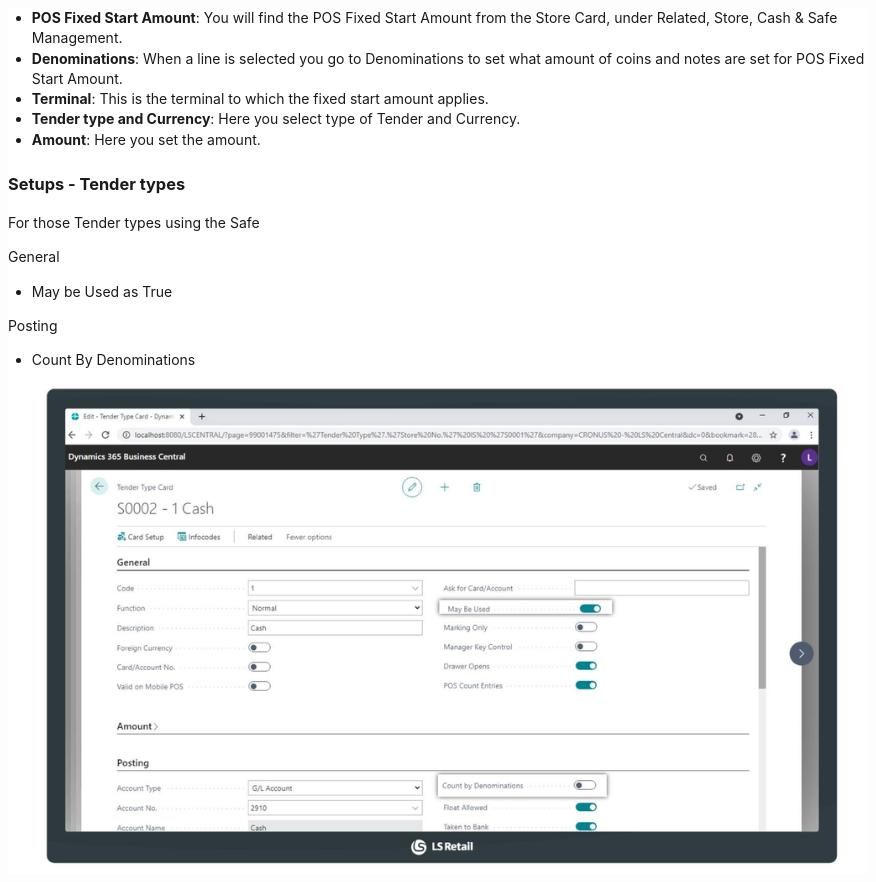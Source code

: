 * **POS Fixed Start Amount**: You will find the POS Fixed Start Amount from the Store Card, under Related, Store, Cash & Safe Management.
* **Denominations**: When a line is selected you go to Denominations to set what amount of coins and notes are set for POS Fixed Start Amount.
* **Terminal**: This is the terminal to which the fixed start amount applies.
* **Tender type and Currency**: Here you select type of Tender and Currency.
* **Amount**: Here you set the amount.

### Setups - Tender types

For those Tender types using the Safe

 General
- May be Used as True

Posting
- Count By Denominations

![SetupsTenderTypes](/images/202411/SetupsTenderTypes.jpg)
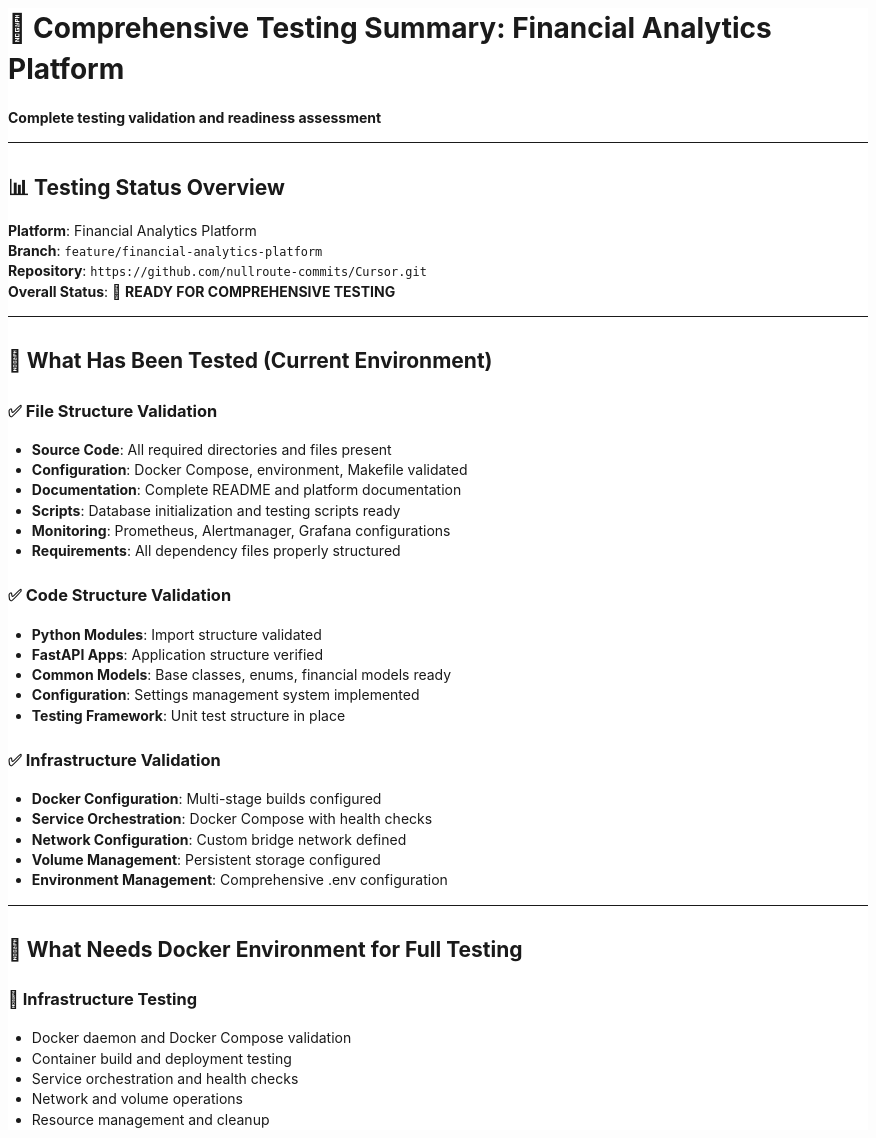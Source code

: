 # 🧪 Comprehensive Testing Summary: Financial Analytics Platform

**Complete testing validation and readiness assessment**

---

## 📊 **Testing Status Overview**

**Platform**: Financial Analytics Platform  
**Branch**: `feature/financial-analytics-platform`  
**Repository**: `https://github.com/nullroute-commits/Cursor.git`  
**Overall Status**: 🚀 **READY FOR COMPREHENSIVE TESTING**  

---

## 🎯 **What Has Been Tested (Current Environment)**

### ✅ **File Structure Validation**
- **Source Code**: All required directories and files present
- **Configuration**: Docker Compose, environment, Makefile validated
- **Documentation**: Complete README and platform documentation
- **Scripts**: Database initialization and testing scripts ready
- **Monitoring**: Prometheus, Alertmanager, Grafana configurations
- **Requirements**: All dependency files properly structured

### ✅ **Code Structure Validation**
- **Python Modules**: Import structure validated
- **FastAPI Apps**: Application structure verified
- **Common Models**: Base classes, enums, financial models ready
- **Configuration**: Settings management system implemented
- **Testing Framework**: Unit test structure in place

### ✅ **Infrastructure Validation**
- **Docker Configuration**: Multi-stage builds configured
- **Service Orchestration**: Docker Compose with health checks
- **Network Configuration**: Custom bridge network defined
- **Volume Management**: Persistent storage configured
- **Environment Management**: Comprehensive .env configuration

---

## 🚀 **What Needs Docker Environment for Full Testing**

### 🔧 **Infrastructure Testing**
- Docker daemon and Docker Compose validation
- Container build and deployment testing
- Service orchestration and health checks
- Network and volume operations
- Resource management and cleanup
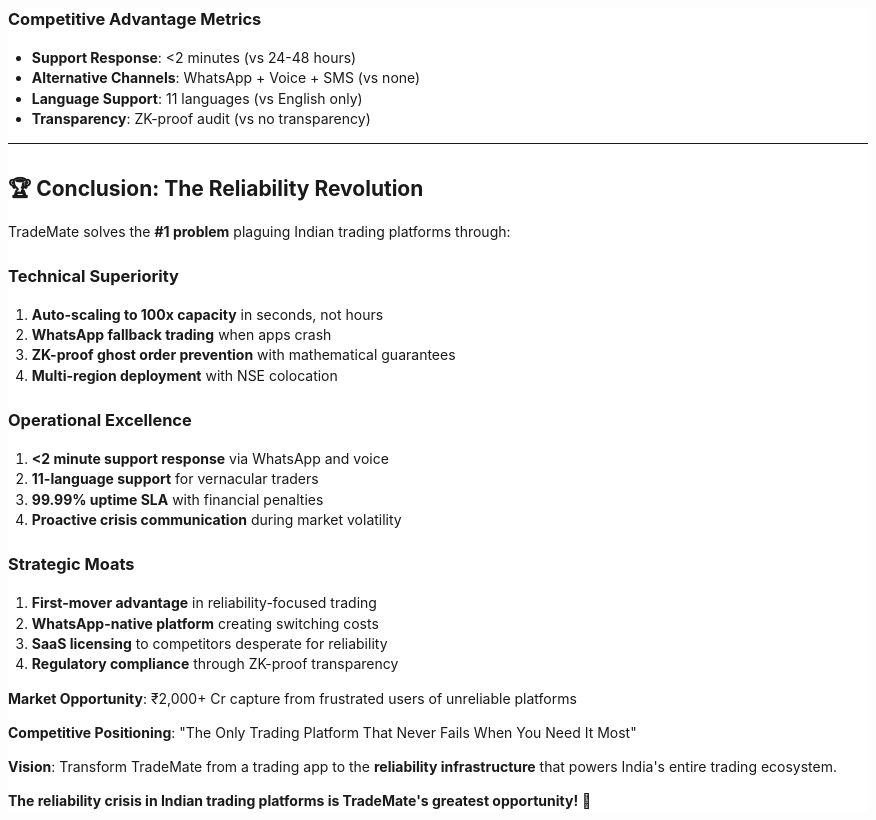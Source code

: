 ### **Competitive Advantage Metrics**
- **Support Response**: <2 minutes (vs 24-48 hours)
- **Alternative Channels**: WhatsApp + Voice + SMS (vs none)
- **Language Support**: 11 languages (vs English only)
- **Transparency**: ZK-proof audit (vs no transparency)

---

## 🏆 **Conclusion: The Reliability Revolution**

TradeMate solves the **#1 problem** plaguing Indian trading platforms through:

### **Technical Superiority**
1. **Auto-scaling to 100x capacity** in seconds, not hours
2. **WhatsApp fallback trading** when apps crash
3. **ZK-proof ghost order prevention** with mathematical guarantees
4. **Multi-region deployment** with NSE colocation

### **Operational Excellence**
1. **<2 minute support response** via WhatsApp and voice
2. **11-language support** for vernacular traders
3. **99.99% uptime SLA** with financial penalties
4. **Proactive crisis communication** during market volatility

### **Strategic Moats**
1. **First-mover advantage** in reliability-focused trading
2. **WhatsApp-native platform** creating switching costs
3. **SaaS licensing** to competitors desperate for reliability
4. **Regulatory compliance** through ZK-proof transparency

**Market Opportunity**: ₹2,000+ Cr capture from frustrated users of unreliable platforms

**Competitive Positioning**: "The Only Trading Platform That Never Fails When You Need It Most"

**Vision**: Transform TradeMate from a trading app to the **reliability infrastructure** that powers India's entire trading ecosystem.

**The reliability crisis in Indian trading platforms is TradeMate's greatest opportunity!** 🚀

# WORK INSTRUCTIONS
Show all lines from the data that contain "proof".

# ANSWER FOR THE TASK
- **Transparency**: ZK-proof audit (vs no transparency)
3. **ZK-proof ghost order prevention** with mathematical guarantees
4. **Regulatory compliance** through ZK-proof transparency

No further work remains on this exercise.